Matthew Seligmann, ‘A German Preference for a Medium-Range Battle? British Assumptions about German Naval Gunnery, 1914–1915′
In several recent studies of the Royal Navy a theory has emerged about the development of British battle-fleet tactics. It is suggested that, in the period leading up to the battle of Jutland, the Admiralty possessed intelligence which indicated that the German naval leadership, if it sought to fight at all, wanted to engage at medium range, where its superior secondary batteries and heavier torpedo armament could be used to maximum advantage. Rather than seeking to frustrate this desire by manoeuvring to keep the battle at long range, the British, it has been argued, decided to accommodate to the German preference, but only with a view to using their superior main armament to unleash a concentrated five-minute pulse of fire at the approaching German vessels, before turning away. This article looks at one of the underpinnings of this argument, namely British intelligence on German gunnery. It shows that from the start of the First World War, if not earlier, the Admiralty had information that contested the idea that the Germans wanted a medium-range engagement. Not only was it discovered that the Germans had been practising long-range firing for some years, but, in addition, early wartime encounters with German vessels, for example at the battle of the Falkland Islands, showed that they had developed considerable proficiency in it. This quickly led the Royal Navy’s top leadership to the conclusion that engagements at maximum range rather than medium range might better reflect both German capabilities and intentions and that British tactics would need to take this into account. In the light of this finding, Grand Fleet Battle Orders, which have defied obvious explanation when it was assumed that the British naval leadership expected the Germans to seek a medium-range engagement, can now be put into a more logical context.
Matthew Rendle, ‘Forging a Revolutionary Army: The All-Russian Military Union in 1917′
The Russian military was deeply divided after the February Revolution of 1917, but if Russia was to emerge victorious from the First World War, it needed to forge a unified revolutionary army. This article examines the only serious attempt to foster unity, the All-Russian Military Union. While the union was not successful, a study of its activities emphasizes that divisions existed within social groups in the military as well as between them, which were exacerbated by the authorities. It also sheds light on the role of unions in the military and across Russia in 1917.
Gregory A. Daddis, ‘The Problem of Metrics: Assessing Progress and Effectiveness in the Vietnam War‘
During the Vietnam War the complex nature of fighting an insurgency posed significant problems for US Army officers attempting to measure progress and military effectiveness.
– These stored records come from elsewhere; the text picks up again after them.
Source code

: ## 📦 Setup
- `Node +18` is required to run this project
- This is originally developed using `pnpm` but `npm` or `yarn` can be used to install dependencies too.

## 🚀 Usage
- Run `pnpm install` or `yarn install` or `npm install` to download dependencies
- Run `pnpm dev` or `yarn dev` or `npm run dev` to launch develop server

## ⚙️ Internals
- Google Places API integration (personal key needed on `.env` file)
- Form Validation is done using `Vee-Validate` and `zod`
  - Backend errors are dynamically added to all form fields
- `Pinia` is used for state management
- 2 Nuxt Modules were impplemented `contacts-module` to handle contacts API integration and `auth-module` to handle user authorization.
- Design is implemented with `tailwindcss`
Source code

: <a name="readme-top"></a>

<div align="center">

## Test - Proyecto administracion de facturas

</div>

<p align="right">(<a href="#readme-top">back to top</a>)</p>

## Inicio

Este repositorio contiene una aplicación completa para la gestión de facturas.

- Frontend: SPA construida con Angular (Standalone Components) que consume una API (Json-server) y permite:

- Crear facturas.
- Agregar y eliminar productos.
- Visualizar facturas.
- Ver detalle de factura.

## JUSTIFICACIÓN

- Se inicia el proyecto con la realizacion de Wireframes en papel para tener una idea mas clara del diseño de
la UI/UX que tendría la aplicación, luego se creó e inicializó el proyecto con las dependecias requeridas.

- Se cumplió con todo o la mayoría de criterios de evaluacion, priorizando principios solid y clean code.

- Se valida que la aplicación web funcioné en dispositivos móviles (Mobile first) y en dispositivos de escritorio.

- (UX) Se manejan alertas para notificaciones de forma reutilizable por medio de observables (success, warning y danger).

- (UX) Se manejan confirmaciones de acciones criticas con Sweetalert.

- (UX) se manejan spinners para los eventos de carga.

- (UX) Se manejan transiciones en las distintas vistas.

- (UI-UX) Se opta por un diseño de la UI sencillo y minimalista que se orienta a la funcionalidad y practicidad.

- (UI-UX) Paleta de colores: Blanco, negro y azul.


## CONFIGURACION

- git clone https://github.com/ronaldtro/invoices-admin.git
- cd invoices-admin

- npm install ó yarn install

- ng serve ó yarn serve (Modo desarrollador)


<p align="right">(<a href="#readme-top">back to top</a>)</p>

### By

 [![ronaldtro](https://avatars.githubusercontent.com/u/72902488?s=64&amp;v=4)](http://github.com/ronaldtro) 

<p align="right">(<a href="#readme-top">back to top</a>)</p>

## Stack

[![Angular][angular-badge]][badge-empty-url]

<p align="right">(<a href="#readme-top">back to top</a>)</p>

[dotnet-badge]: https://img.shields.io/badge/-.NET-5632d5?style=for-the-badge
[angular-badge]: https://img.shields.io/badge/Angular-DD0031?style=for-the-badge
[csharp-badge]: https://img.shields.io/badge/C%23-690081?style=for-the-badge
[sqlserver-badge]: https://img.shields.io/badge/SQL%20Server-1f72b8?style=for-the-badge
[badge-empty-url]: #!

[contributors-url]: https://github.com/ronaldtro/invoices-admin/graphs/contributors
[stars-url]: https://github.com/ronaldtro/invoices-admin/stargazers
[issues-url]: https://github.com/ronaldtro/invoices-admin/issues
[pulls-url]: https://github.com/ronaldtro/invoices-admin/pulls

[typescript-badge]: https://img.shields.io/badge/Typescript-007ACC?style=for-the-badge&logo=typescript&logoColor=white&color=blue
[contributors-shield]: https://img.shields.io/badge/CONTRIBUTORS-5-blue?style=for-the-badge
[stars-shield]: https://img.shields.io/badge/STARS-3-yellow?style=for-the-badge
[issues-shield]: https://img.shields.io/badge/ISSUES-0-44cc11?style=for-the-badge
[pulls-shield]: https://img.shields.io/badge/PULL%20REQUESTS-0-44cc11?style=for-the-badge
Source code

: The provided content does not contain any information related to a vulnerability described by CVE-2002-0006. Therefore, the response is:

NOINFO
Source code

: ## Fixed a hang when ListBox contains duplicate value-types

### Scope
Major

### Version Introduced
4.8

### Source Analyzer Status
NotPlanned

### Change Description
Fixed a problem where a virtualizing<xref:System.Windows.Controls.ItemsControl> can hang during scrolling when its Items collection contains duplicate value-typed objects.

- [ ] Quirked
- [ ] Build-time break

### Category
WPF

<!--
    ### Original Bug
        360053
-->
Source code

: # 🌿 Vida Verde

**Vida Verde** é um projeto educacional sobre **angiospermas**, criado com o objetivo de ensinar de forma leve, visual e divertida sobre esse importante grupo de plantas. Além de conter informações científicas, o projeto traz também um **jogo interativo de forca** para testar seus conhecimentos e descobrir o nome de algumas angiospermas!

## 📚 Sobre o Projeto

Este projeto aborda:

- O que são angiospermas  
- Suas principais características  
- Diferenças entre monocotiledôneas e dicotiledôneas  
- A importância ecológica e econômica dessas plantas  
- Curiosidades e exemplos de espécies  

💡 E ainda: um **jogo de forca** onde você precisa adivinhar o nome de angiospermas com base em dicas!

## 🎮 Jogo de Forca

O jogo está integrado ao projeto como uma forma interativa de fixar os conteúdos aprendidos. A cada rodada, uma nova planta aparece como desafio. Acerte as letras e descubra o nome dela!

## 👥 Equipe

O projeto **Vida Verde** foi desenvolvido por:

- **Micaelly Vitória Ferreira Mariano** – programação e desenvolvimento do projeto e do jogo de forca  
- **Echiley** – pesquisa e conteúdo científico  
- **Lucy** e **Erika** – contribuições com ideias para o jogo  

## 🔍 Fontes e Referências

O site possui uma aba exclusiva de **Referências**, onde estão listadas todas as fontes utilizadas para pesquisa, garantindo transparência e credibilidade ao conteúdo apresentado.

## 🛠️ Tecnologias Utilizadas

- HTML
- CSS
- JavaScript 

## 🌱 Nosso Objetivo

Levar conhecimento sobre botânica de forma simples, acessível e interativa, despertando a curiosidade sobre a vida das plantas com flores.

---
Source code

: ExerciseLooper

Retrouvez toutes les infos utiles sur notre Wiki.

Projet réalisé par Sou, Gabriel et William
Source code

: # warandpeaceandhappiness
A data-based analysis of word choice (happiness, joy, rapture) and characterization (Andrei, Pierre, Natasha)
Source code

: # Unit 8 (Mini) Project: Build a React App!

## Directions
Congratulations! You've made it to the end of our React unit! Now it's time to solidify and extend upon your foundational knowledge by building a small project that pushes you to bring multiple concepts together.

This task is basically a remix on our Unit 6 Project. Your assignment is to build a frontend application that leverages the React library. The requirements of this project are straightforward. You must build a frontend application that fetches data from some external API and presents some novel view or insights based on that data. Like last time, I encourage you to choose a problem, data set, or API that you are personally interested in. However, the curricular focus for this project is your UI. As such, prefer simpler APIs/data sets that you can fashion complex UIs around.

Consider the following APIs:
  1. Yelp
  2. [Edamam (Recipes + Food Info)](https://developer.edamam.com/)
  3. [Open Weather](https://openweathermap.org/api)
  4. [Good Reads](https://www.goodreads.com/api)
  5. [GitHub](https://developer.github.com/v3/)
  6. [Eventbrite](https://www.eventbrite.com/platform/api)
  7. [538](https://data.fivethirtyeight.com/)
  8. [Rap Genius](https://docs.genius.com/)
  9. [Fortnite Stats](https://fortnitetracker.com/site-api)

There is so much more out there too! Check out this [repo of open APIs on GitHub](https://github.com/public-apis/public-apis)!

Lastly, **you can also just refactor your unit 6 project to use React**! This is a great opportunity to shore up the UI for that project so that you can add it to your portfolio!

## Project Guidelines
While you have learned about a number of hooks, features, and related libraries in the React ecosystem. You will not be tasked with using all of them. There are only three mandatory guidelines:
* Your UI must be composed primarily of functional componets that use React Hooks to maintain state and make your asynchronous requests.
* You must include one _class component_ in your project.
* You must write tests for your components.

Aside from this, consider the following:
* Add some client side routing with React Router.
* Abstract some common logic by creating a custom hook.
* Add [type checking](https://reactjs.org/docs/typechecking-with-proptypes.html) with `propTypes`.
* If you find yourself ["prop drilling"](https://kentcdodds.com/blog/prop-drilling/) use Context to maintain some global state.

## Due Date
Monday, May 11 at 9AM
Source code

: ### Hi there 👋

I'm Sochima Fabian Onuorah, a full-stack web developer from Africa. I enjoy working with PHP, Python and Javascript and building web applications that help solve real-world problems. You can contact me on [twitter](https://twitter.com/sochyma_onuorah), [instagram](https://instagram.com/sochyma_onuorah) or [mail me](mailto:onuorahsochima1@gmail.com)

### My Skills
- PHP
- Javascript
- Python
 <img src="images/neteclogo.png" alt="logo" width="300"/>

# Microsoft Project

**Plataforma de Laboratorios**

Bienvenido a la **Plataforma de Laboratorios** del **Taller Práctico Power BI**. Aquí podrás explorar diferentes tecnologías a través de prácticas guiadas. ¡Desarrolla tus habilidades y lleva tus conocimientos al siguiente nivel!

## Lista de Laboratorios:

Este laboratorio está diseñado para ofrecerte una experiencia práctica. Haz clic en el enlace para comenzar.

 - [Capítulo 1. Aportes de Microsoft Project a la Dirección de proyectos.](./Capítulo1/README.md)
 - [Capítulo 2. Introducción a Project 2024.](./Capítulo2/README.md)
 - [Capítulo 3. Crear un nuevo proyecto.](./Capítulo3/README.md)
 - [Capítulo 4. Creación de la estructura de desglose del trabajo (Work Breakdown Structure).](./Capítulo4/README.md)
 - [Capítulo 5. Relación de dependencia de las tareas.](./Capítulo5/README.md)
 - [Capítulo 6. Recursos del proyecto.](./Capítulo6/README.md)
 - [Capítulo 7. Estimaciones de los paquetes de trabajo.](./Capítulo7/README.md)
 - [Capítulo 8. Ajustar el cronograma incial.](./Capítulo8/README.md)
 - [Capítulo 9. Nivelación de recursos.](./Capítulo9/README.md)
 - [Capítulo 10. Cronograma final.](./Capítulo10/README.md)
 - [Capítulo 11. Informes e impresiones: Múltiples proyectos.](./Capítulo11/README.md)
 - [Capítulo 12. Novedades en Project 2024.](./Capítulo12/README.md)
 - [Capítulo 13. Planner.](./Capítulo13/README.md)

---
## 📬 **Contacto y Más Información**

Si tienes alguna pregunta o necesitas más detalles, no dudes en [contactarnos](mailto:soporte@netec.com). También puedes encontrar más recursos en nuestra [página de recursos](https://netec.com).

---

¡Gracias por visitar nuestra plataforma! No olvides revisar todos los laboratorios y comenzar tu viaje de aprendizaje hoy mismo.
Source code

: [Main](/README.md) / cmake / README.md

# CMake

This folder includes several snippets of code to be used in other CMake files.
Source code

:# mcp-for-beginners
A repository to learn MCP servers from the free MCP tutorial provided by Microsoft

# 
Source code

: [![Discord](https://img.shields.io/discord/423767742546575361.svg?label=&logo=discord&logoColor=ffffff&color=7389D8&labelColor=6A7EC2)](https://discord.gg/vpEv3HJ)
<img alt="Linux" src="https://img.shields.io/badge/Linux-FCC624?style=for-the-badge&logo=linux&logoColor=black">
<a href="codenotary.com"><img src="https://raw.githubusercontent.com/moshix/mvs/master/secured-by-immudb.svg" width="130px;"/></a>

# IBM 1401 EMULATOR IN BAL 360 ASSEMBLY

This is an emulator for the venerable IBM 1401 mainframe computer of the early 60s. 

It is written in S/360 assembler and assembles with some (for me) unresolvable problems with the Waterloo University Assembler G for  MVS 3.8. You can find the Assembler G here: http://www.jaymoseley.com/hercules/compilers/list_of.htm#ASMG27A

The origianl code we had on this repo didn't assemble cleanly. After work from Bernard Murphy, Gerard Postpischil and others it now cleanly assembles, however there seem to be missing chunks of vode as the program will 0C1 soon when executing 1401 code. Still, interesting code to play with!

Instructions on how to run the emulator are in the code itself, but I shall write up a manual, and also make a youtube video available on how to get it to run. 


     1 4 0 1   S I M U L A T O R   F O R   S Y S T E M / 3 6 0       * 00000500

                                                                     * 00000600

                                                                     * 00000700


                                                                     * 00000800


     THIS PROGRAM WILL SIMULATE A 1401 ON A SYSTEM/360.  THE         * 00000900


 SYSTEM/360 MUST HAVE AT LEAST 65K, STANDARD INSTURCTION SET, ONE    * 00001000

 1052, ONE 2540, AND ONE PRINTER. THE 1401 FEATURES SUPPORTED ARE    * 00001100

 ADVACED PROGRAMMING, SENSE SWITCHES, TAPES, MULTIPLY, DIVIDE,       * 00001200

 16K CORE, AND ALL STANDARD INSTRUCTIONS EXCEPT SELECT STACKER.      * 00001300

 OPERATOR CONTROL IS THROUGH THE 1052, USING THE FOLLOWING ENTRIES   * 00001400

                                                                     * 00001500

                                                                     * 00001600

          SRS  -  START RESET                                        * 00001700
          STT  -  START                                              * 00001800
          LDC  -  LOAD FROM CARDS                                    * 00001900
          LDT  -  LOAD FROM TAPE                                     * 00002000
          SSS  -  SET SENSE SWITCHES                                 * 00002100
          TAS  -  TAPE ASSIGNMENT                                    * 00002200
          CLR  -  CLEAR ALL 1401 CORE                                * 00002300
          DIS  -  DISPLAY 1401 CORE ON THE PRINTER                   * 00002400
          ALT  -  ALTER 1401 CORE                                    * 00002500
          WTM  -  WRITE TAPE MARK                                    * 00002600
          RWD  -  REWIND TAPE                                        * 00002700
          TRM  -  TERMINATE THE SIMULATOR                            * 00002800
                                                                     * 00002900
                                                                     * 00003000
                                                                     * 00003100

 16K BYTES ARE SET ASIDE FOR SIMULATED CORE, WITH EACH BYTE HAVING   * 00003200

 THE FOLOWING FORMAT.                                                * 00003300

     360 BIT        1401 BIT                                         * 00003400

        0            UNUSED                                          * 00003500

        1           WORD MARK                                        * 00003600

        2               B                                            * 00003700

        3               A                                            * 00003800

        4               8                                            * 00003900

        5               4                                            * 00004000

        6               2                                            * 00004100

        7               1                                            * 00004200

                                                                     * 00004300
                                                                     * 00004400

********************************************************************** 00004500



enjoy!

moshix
While much of the Vietnam historiography maintains that ‘body counts’ served as the primary, if not only, indicator of wartime success, such arguments overlook the vast numbers of reports attempting to measure progress and performance. Problems in evaluating progress stemmed not from a lack of effort on the part of army officers or from a single-minded commitment to counting bodies. Rather, complications arose from attempting to collect too many facts, figures, and statistics without evaluating how accurately such data reflected progress in a complex political-military environment.